Hanumn, drawing on paper, Rajasthan, 18th century. Collection of Marie Jos Paz (photograph by Daniel David).
Through my window, some three hundred yards away, the dark green bulk of the grove of trees, a mountain of leaves and branches that sways back and forth and threatens to fall over. A populace of beeches, birches, aspens, and ash trees gathered together on a slight prominence, their tops all capsizing, transformed into a single liquid mass, the crest of a heaving sea. The wind shakes them and lashes them until they howl in agony. The trees twist, bend, straighten up again with a deafening creak and strain upward as though struggling to uproot themselves and flee. No, they do not give in. The pain of roots and broken limbs, the fierce stubbornness of plants, no less powerful than that of animals and men. If these trees were suddenly to start walking, they would destroy everything in their path. But they choose to remain where they are: they do not have blood or nerves, only sap, and instead of rage or fear, a silent tenacity possesses them. Animals flee or attack; trees stay firmly planted where they are. Patience: the heroism of plants. Being neither a lion nor a serpent: being a holm-oak, a piru-tree.

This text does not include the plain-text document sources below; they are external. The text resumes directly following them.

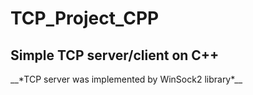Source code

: # TCP_Project_CPP
<h2>Simple TCP server/client on C++</h2>
  __*TCP server was implemented by WinSock2 library*__
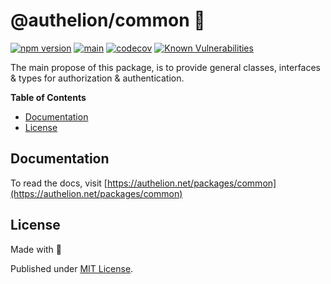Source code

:# @authelion/common 🎉

[![npm version](https://badge.fury.io/js/@authelion%2Fcommon.svg)](https://badge.fury.io/js/@authelion%2Fcommon)
[![main](https://github.com/Tada5hi/authelion/actions/workflows/main.yml/badge.svg)](https://github.com/Tada5hi/authelion/actions/workflows/main.yml)
[![codecov](https://codecov.io/gh/Tada5hi/authelion/branch/master/graph/badge.svg?token=FHE347R1NW)](https://codecov.io/gh/Tada5hi/authelion)
[![Known Vulnerabilities](https://snyk.io/test/github/Tada5hi/authelion/badge.svg)](https://snyk.io/test/github/Tada5hi/authelion)

The main propose of this package, is to provide general classes, interfaces & types for authorization & authentication.

**Table of Contents**

- [Documentation](#documentation)
- [License](#license)

## Documentation

To read the docs, visit [https://authelion.net/packages/common](https://authelion.net/packages/common)

## License

Made with 💚

Published under [MIT License](./LICENSE).
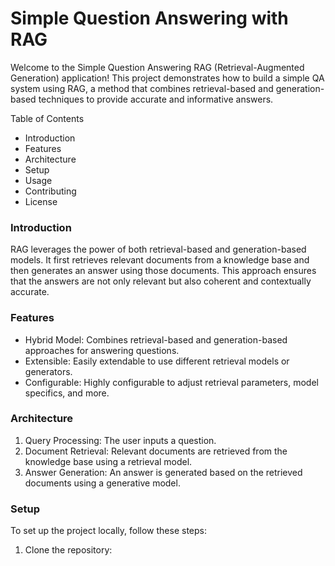 # Simple Question Answering with RAG
Welcome to the Simple Question Answering RAG (Retrieval-Augmented Generation) application! This project demonstrates how to build a simple QA system using RAG, a method that combines retrieval-based and generation-based techniques to provide accurate and informative answers.

Table of Contents
* Introduction
* Features
* Architecture
* Setup
* Usage
* Contributing
* License

### Introduction
RAG leverages the power of both retrieval-based and generation-based models. It first retrieves relevant documents from a knowledge base and then generates an answer using those documents. This approach ensures that the answers are not only relevant but also coherent and contextually accurate.

### Features
* Hybrid Model: Combines retrieval-based and generation-based approaches for answering questions.
* Extensible: Easily extendable to use different retrieval models or generators.
* Configurable: Highly configurable to adjust retrieval parameters, model specifics, and more.

### Architecture
1. Query Processing: The user inputs a question.
2. Document Retrieval: Relevant documents are retrieved from the knowledge base using a retrieval model.
3. Answer Generation: An answer is generated based on the retrieved documents using a generative model.

### Setup
To set up the project locally, follow these steps:
1. Clone the repository:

Clouds the color of steel have filled the sky; it is almost white in the distance, gradually turning darker and darker toward the center, just above the grove of trees, where it gathers in violent, deep purple masses. The trees shriek continuously beneath these malevolent accumulations. Toward the right the grove is a little less dense and the leafy intertwining branches of two beeches form a dark archway. Beneath the arch there is a bright, extraordinarily quiet space, a sort of pool of light that is not completely visible from here, since the horizontal line of the neighbors wall cuts across it. It is a low wall, a brick surface laid out in squares like graph paper, over which there extends the cold green stain ofa rosebush. In certain spots where there are no leaves, the knotty trunk and the bifurcations of its spreading branches, bristling with thorns, can be seen. A profusion of arms, pincers, claws and other extremities studded with spiny barbs: I had never thought of a rosebush as an immense crab. The patio must be some forty yards square; it is paved in cement, and along with the rosebush, a minuscule meadow dotted with daisies sets it off. In one corner there is a small table of dark wood which has long since fallen apart. What could it have been used for? Perhaps it was once a plant stand. Every day, for several hours, as I read or write, it is there in front of me, but even though I am quite accustomed to its presence, it continues to seem incongruous to me: what is it doing there? At times I am aware of it as one would be aware of an error, or an untoward act; at other times I see it as a critique. A critique of the rhetoric of the trees and the wind. In the opposite corner is the garbage can, a metal container three feet high and a foot and a half in diameter: four wire feet that support a cylinder with a rusty cover, lined with a plastic sack to hold the refuse. The sack is a fiery red color. Crabs again. The table and the garbage can, the brick walls and the cement paving enclose space. Do they enclose it or are they doors that open onto it?